SOURCE DATA Start Marker

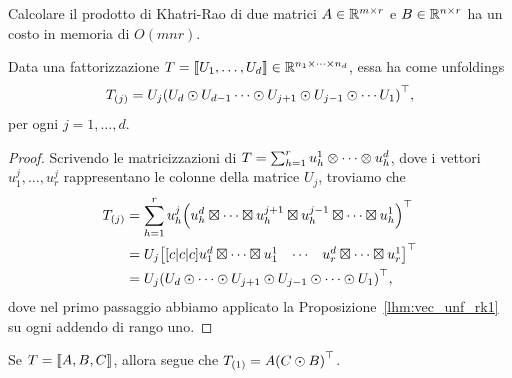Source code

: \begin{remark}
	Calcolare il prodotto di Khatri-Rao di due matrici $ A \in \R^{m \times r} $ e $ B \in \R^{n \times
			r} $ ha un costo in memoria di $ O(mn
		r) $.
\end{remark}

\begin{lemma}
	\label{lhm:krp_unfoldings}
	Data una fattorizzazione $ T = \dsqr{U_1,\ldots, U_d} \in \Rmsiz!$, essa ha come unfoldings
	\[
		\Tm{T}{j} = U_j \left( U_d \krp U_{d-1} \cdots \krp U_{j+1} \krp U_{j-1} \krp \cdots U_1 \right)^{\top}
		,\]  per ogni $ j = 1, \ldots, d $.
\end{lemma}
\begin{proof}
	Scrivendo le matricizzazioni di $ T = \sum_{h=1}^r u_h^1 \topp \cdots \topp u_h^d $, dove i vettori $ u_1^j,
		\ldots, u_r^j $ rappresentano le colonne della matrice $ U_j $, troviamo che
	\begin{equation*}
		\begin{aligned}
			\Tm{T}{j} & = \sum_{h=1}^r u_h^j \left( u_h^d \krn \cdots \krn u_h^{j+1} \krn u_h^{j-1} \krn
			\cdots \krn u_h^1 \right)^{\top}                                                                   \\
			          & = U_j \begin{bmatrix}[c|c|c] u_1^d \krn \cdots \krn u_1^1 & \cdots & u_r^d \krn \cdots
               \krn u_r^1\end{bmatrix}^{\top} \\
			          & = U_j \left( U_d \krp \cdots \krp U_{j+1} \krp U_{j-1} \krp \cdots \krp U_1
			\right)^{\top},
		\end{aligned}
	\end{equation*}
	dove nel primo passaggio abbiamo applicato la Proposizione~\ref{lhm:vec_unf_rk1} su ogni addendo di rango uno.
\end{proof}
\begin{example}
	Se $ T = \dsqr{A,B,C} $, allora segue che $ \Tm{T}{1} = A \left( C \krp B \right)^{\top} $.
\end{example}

SOURCE DATA End Marker
SOURCE DATA Start Marker

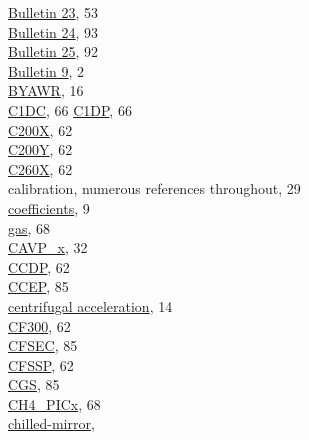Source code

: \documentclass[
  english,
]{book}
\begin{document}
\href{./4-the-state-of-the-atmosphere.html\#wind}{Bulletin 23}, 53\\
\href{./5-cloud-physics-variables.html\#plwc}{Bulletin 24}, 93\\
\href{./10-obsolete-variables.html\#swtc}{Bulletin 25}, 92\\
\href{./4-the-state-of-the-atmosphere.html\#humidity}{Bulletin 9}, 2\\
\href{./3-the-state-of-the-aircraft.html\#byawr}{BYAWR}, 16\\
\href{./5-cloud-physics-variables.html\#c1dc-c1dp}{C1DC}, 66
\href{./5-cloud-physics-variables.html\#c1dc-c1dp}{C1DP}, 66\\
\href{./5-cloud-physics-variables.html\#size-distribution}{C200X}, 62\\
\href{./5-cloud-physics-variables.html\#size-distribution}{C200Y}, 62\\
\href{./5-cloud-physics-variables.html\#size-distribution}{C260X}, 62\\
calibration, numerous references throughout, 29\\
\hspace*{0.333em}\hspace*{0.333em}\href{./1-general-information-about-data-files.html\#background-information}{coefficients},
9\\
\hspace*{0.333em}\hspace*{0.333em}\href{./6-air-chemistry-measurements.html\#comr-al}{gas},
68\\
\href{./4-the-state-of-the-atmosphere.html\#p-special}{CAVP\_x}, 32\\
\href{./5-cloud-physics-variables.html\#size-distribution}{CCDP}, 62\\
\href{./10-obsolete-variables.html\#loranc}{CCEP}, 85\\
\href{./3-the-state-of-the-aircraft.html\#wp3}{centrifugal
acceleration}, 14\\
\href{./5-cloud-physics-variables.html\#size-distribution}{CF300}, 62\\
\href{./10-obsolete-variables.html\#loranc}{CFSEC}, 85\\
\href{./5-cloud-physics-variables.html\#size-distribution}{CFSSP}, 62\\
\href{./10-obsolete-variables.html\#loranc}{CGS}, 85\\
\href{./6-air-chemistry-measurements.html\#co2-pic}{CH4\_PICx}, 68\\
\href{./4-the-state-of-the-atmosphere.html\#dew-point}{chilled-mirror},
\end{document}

SOURCE DATA End Marker
SOURCE DATA Start Marker

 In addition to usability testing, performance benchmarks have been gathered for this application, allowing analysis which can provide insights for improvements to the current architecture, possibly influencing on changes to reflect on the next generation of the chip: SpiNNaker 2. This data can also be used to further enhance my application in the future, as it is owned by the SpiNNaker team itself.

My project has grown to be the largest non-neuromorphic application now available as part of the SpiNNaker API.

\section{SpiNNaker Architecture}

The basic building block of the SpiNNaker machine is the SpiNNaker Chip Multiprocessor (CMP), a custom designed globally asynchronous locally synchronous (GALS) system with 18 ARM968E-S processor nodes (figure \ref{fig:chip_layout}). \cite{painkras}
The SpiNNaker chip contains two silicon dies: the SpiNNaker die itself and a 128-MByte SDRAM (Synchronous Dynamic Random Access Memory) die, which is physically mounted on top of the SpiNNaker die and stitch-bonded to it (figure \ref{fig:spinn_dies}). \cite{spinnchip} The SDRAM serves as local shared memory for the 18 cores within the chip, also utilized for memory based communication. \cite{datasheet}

SOURCE DATA End Marker

> **WHAT YOU WILL DO**
Across the listing, how many lines hold "distribution"? The answer must be the number only.

> **ANSWER TO THE PROBLEM**
6